If you do not handle it, a common chain in Python (FastAPI / Starlette):

Generator is iterating over the upstream LLM stream

Client closes connection

Server raises ClientDisconnect or CancelledError somewhere in the generator

The finally: block runs — but if it does DB writes against the request-scoped session, the cancellation can leave a transaction "idle in transaction" on Postgres, holding row locks and exhausting the pool

[Inference] This pattern is widespread enough to be a known anti-pattern. The fix is to do post-stream writes against a fresh session with asyncio.shield so they complete even if the caller is cancelled.

In Node.js, listen to req.on('close') and abort the upstream model call. In Python/FastAPI, check await request.is_disconnected() periodically and bail out if it returns true.

Error recovery mid-stream

Once the headers are flushed, you cannot send a normal HTTP error. Options:

Emit an error event — event: error\ndata: {...} in SSE. Client switches to error UI on receipt.

Close the connection — last resort. Client sees an unexpected end-of-stream and may auto-reconnect.
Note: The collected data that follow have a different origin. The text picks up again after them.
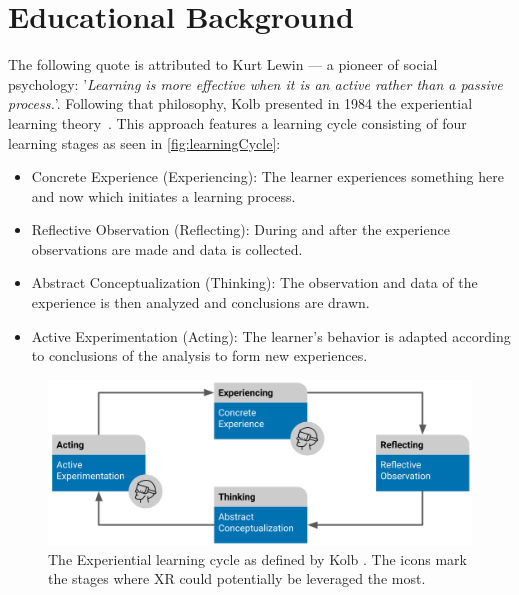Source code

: %
\chapter{Educational Background}
\label{sec:concepts}

The following quote is attributed to Kurt Lewin --- a pioneer of social psychology: '\emph{Learning is more effective when it is an active rather than a passive process.}'. Following that philosophy, Kolb presented in 1984 the experiential learning theory~\cite{kolb:1984:experiential}.
This approach features a learning cycle consisting of four learning stages as seen in \autoref{fig:learningCycle}:

\begin{itemize}
    \vspace{-0.3cm}\item Concrete Experience (Experiencing): The learner experiences something here and now which initiates a learning process.
    \vspace{-0.3cm}\item Reflective Observation (Reflecting): During and after the experience observations are made and data is collected.
    \vspace{-0.3cm}\item Abstract Conceptualization (Thinking): The observation and data of the experience is then analyzed and conclusions are drawn.
    \vspace{-0.3cm}\item Active Experimentation (Acting): The learner's behavior is adapted according to conclusions of the analysis to form new experiences. 
\end{itemize}

\begin{figure}[h!bt]
	\centering
	\includegraphics[width=0.9\linewidth]{pictures/ExperientialLearningCycle2.png}
	\captionsetup{labelfont=bf,textfont=it}
	\caption{The Experiential learning cycle as defined by Kolb \cite{kolb:1984:experiential}. The icons mark the stages where XR could potentially be leveraged the most.\label{fig:learningCycle}}
\end{figure}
The approach that works best is to send a typed event protocol end-to-end: event: token, event: usage, event: error, event: done. The client handles each event type explicitly; ambiguous protocols cause flaky UIs.

Reconnect, resume, and idempotency

Streaming connections drop. Mobile. Wifi. Long-tail networks. Three patterns to handle this:

No resume — disconnection means restart the whole request. Acceptable for short interactions.

Resume by event ID — SSE supports Last-Event-ID; the server replays events from that point. Works only if the server retains state (often via Redis or DB log).

Idempotent retries — the client retries with a request ID; the server returns cached output if the request completed. The default for any LLM stream that costs more than a few cents.

For voice agents and other very-long sessions, design for resume from the start. For simple chat UIs, "lost connection, please retry" is acceptable.

Server architecture: connections, not requests

A streaming server is sized in concurrent active connections, not requests per second. A 30-second-average generation at 100 RPS requires headroom for ~3,000 simultaneous connections. Default web-server connection limits often need to be raised; long-running async runtimes (uvicorn, fastify, starlette) handle this better than thread-per-request models.

Token rendering on the client

Watch out for bursty token dumps — frameworks that batch token events and flush every 200 ms make streams feel jerky. Render small chunks frequently. Some teams smooth this on the client by adding a tiny artificial delay between word-level renders for visual rhythm; opinions vary on whether it helps or feels patronizing.

A short checklist

SSE for one-way streams; WebSockets only when you need bidirectional.

p95 TTFT instrumented and alerted; under 700 ms target for chat, under 300 ms for "snappy."

Backpressure: respect drain in Node, throttle on bufferedAmount in WS, slow upstream consumption when needed.

Client disconnect handler that aborts the upstream LLM call and uses a fresh DB session for post-stream writes.

Typed event protocol (token, error, usage, done) — never overload data:.

Connection limits sized for active connections, not RPS.

Bottom line

Streaming is a different shape than request/response. Most teams ship the happy path quickly and discover the failure modes — backpressure leaks, idle Postgres transactions, half-rendered messages — under load. Design for the failure cases up front, instrument TTFT, and treat client disconnect as a first-class event, not an exception.

Frequently Asked Questions

SSE or WebSockets for chat?

SSE for chat unless you specifically need bidirectional messaging during the stream. SSE is simpler, proxy-friendly, and has built-in reconnect support.

What's a good TTFT target?

Under 700 ms p95 for general chat to feel acceptable; under 300 ms to feel snappy. Long prompts and small/cold models push TTFT up; prefix caching and warm pools push it down.

How do I handle a client disconnecting mid-stream?

Detect the disconnect, abort the upstream LLM call to stop billing, and do any post-stream DB writes in a fresh session shielded from cancellation. Otherwise you risk leaking transactions and connection-pool exhaustion.